Found at: http://www.softwareceo.com/article/43579/How-to...CEO-Hesky-Kutscher/;jsessionid=7CDC6B6C08C28D6F37A406AE3C0F7E59

How to Raise Money When You Have Only an Idea: Advice from MotherKnows CEO Hesky Kutscher

by Bruce Hadley, SoftwareCEO Founder

In July, Mountain View, Calif.-based developer MotherKnows raised $1.7 in seed capital from several investors.
What makes this interesting — for entrepreneurs, anyway — is not the amount of money; there are certainly bigger deals out there. No, the interesting part is that Hesky Kutscher and Greg Goff, who co-founded MotherKnows in late 2010, got this very tangible vote of confidence on little more than an idea.

What makes this interesting — for entrepreneurs, anyway — is not the amount of money; there are certainly bigger deals out there. No, the interesting part is that Hesky Kutscher and Greg Goff, who co-founded MotherKnows in late 2010, got this very tangible vote of confidence on little more than an idea.

But, as Kutscher is quick to point out, it isn’t your idea that counts; it’s how well you sell that idea.

Tip #1: First, find the right problem.

“The most important thing is not the idea,” Kutscher says. “It’s finding an interesting problem in an interesting space.”

The MotherKnows idea is powerful largely because it’s so easy to understand: Give parents 24-hour access to their children’s health records.

“We hope to give parents the ability to pull up their child’s entire medical history whenever they want,” says Kutscher, "which is sure to make for added efficiency when it comes to doctor’s visits, emergency care, insurance conversations – and yes, those dreaded registrations.”

Tip #2: Next, find the right people to validate the opportunity.

“You need to find people who know the space,” says Kutscher. "I’ll do that, and ask them to tell me why I’m completely out of my mind.

“For business justification, I talked with people who worked in subscription businesses, and people in the parenting space. I was able to find people who understood the space, whether they worked at an e-commerce site, or a doctor’s office, or maybe they were parents trying to cope.

“What they told me is, ‘We don’t know if it will work, but we don’t think you’re crazy.’”

Tip #3: Hustle, hustle, hustle.

“You need to speak to potential investors to find out what would be their objections,” Kutscher says.

“Most of it is just hustle, hustle, hustle. Go to industry events where you think investors will be, talk to them, tell them your idea.

“If they won’t talk to you, you should think twice about being an entrepreneur. Maybe you should find another line of work.”

Tip #4: Then, find the right people to build the solution.

“My partner came from Baby Center,” Kutscher says. "We were competitive in my last venture — High Gear Media — and I learned he was head of marketing at Baby Center. He clearly knew something that I didn’t.

“You need the right team to go attack the problem you’ve identified.
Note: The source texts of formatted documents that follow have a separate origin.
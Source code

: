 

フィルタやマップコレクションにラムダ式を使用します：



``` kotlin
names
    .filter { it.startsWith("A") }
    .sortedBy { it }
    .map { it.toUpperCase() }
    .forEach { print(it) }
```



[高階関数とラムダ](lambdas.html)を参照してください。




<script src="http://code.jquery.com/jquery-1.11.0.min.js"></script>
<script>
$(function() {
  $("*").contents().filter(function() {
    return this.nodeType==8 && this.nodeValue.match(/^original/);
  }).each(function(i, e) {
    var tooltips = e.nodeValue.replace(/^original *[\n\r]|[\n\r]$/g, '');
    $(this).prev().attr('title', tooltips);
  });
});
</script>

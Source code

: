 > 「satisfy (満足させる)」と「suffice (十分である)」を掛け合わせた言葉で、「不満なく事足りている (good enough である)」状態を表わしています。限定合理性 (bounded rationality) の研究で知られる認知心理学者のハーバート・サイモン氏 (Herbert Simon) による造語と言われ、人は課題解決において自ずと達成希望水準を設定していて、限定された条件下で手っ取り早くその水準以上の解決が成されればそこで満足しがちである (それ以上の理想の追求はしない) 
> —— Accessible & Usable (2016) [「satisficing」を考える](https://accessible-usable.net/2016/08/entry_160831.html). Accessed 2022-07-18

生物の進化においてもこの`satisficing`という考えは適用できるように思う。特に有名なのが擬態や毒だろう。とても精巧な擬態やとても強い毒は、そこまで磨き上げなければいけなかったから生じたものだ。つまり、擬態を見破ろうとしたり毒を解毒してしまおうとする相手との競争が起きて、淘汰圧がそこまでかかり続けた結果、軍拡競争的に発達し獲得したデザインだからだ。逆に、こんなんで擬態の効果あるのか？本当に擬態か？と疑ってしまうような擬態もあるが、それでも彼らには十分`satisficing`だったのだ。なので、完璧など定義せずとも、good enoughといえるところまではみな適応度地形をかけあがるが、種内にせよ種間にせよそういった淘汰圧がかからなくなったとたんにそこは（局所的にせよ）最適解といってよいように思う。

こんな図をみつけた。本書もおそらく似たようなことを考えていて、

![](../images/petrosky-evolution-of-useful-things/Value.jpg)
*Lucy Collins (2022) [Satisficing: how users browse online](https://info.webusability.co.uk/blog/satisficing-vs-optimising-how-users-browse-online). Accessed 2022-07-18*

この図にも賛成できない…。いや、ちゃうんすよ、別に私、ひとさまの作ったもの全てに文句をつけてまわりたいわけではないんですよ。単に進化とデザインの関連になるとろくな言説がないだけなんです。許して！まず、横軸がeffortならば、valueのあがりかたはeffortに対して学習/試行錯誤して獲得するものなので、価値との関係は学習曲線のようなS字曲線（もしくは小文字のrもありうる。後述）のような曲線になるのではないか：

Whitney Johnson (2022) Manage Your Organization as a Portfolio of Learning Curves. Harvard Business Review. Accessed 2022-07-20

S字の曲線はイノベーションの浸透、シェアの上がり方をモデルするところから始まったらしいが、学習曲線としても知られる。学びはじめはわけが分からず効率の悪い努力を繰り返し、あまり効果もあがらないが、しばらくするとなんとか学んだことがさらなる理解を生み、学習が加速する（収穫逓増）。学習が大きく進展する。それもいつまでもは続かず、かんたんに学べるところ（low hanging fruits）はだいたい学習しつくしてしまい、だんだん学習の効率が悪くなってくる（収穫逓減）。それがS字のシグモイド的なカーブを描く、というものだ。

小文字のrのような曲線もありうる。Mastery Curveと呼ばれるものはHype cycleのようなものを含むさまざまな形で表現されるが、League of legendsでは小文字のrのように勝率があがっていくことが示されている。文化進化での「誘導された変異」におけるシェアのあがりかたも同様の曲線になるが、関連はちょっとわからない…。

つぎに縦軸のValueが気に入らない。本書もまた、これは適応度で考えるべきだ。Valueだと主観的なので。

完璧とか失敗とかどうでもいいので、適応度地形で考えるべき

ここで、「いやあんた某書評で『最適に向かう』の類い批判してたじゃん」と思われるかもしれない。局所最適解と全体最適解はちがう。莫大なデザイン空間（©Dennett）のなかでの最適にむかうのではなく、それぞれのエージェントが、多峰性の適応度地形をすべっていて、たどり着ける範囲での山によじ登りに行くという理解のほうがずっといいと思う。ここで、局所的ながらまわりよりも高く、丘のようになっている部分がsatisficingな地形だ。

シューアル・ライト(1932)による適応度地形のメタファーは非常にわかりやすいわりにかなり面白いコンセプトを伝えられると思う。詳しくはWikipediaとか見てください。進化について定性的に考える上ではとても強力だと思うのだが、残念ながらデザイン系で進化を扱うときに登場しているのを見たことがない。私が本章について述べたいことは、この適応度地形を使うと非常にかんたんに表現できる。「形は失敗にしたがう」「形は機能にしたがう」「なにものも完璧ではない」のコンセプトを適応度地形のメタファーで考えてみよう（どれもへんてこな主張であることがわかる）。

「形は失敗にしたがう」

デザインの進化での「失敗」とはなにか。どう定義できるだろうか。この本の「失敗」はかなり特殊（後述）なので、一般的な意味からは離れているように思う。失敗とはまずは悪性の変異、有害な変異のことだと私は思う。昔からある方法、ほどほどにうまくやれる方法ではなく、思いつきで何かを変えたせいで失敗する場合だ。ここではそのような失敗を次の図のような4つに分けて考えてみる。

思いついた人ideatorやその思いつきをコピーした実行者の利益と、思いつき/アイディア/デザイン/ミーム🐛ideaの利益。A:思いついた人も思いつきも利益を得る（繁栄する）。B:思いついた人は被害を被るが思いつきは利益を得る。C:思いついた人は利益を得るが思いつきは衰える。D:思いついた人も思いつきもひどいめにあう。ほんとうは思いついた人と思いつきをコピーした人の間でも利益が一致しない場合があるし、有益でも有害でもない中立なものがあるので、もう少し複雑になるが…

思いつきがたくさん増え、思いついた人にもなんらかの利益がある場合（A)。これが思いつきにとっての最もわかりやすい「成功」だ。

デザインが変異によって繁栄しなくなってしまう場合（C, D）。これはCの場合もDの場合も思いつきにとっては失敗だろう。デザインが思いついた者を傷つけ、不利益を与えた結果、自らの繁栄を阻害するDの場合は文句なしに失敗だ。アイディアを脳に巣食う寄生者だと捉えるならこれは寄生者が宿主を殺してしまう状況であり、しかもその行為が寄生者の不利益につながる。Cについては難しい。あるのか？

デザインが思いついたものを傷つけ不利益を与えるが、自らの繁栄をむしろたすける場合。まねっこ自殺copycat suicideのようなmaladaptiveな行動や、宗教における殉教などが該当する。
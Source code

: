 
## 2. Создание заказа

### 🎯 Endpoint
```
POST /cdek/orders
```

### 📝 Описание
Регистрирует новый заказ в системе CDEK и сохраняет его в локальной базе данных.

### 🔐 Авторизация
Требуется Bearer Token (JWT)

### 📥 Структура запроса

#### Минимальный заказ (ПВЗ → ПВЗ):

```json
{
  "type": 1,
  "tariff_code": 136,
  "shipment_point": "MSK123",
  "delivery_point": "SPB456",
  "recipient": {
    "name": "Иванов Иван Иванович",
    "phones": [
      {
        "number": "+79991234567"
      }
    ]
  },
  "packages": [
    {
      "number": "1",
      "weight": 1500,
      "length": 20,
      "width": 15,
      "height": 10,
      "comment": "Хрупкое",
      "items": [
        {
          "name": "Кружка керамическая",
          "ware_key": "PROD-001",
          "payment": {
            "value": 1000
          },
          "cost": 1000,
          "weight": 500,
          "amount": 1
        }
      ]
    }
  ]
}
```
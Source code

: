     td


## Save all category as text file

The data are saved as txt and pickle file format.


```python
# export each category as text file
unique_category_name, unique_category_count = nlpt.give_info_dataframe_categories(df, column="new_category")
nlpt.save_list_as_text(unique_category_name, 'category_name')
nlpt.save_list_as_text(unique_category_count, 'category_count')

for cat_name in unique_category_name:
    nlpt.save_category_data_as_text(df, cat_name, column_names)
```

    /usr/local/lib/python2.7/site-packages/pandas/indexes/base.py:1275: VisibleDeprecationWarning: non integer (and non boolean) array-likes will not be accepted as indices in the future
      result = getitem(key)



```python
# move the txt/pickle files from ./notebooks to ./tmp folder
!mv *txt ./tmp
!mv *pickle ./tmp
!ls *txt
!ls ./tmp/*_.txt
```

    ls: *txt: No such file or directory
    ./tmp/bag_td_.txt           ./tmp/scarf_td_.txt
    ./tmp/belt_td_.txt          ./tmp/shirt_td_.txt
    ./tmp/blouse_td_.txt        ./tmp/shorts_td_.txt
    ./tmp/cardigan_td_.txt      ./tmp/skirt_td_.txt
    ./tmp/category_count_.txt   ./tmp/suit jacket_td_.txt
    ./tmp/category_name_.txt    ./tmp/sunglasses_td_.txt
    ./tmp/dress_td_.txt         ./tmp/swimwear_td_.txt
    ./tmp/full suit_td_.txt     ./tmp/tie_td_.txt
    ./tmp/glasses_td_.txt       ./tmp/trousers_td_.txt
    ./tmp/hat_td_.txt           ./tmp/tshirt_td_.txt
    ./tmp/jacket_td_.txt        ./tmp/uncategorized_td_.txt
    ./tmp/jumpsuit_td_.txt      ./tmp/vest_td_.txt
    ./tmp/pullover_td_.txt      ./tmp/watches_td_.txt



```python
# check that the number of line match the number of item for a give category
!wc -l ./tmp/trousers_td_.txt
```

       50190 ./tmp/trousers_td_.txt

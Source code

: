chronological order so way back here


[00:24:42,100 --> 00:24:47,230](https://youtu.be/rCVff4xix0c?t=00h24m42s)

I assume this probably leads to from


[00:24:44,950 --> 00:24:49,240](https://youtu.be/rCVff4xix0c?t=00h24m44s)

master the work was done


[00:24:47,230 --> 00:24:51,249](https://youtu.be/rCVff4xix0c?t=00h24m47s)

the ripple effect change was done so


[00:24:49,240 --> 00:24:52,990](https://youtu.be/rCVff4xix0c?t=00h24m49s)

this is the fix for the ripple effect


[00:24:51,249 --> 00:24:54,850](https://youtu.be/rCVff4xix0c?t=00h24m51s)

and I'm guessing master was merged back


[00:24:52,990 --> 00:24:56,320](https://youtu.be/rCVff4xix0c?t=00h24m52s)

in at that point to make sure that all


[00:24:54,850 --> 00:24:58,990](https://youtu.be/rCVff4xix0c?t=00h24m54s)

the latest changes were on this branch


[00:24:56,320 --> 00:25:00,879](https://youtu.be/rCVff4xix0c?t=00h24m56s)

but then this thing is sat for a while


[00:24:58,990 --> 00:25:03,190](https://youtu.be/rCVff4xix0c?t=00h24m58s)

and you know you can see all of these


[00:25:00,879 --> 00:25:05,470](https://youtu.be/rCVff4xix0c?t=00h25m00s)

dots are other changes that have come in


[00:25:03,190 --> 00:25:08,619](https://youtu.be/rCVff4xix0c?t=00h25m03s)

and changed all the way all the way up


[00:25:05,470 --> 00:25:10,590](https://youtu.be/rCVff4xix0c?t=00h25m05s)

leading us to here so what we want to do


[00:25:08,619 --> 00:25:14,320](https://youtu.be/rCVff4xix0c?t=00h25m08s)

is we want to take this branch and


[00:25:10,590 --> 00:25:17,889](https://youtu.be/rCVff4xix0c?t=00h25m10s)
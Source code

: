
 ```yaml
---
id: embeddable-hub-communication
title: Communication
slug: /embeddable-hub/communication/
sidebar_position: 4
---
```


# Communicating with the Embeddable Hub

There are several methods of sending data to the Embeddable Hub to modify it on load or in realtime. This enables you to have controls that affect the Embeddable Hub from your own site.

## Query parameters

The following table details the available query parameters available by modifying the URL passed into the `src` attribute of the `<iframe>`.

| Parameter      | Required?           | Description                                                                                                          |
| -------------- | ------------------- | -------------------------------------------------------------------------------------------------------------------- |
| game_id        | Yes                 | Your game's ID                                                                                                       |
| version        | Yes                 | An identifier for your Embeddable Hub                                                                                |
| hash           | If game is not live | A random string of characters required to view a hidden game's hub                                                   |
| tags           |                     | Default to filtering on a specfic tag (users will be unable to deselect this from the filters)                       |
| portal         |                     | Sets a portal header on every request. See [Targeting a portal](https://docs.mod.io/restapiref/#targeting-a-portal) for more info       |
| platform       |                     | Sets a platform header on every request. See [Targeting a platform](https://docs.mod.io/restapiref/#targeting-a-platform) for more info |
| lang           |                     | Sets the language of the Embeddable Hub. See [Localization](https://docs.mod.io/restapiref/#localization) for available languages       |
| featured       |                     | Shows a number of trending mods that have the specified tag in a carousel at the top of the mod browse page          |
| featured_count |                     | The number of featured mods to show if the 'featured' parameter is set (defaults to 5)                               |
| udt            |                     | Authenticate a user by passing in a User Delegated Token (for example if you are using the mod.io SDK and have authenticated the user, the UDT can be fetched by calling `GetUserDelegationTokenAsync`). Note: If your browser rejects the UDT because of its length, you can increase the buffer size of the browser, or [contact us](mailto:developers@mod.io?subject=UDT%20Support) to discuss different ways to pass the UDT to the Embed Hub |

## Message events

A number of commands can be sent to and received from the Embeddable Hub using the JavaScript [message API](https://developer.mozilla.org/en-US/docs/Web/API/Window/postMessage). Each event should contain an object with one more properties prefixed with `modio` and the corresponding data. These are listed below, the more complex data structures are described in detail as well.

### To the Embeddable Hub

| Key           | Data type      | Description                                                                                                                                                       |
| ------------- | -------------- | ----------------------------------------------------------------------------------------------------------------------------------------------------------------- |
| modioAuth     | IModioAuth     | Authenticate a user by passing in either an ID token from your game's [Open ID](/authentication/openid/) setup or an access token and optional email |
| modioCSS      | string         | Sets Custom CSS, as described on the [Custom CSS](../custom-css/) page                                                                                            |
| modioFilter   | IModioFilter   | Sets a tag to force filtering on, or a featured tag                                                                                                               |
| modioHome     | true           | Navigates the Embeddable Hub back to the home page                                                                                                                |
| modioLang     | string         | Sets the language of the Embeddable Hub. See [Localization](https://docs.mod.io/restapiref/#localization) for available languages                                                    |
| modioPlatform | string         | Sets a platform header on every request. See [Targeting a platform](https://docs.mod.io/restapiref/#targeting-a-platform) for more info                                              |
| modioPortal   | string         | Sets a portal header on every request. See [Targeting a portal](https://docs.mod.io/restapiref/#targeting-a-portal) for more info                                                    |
The best team is young and hungry, with a mix of the old and experienced. I’m now in the latter group. But you want to find a team that has a mix of hunger and expertise.”

Tip #5: Nowadays, some things are much cheaper.

“$1.7 million is the smallest round I’ve ever raised in the last 12 years,” says Kutscher.

“Well, I guess that’s not completely true; when I started DailyShopper I was 26 years old. I went to friends and family, and started that with $100,000.”

A little history here: DailyShopper.com became ShopLocal after a merger, and then was acquired by Tribune and Gannett in 2004. In 2007, Kutscher founded High Gear Media, a large network of automotive sites and blogs.

Today’s environment is cheaper for startups, Kutscher says: “1999 was a lot more expensive than today, because back then you needed servers and other things that Amazon now provides. Amazon allows us to do things far cheaper than before. I’d say you’ll be spending 30 to 40 percent less.”

Tip #6: On the other hand, some things are deadly expensive.

“Hiring in Silicon Valley is not super cheap,” Kutscher says. "We want to make sure [the investment] lasts. I think you need to look at 12 months as the bare minimum.

“We expected to be profitable in 12 months, but my sense is that we will decide to reinvest, and that’s when we will go for a second round.”

MotherKnows now has seven employees. Kutscher says they’ll hire “one or two more, and that’s about it” for 2011.

Tip #7: Passion is a powerful hiring magnet.

So, how do you hire good people? “Winners want to be around other winners,” says Kutscher. "There’s no surprise there.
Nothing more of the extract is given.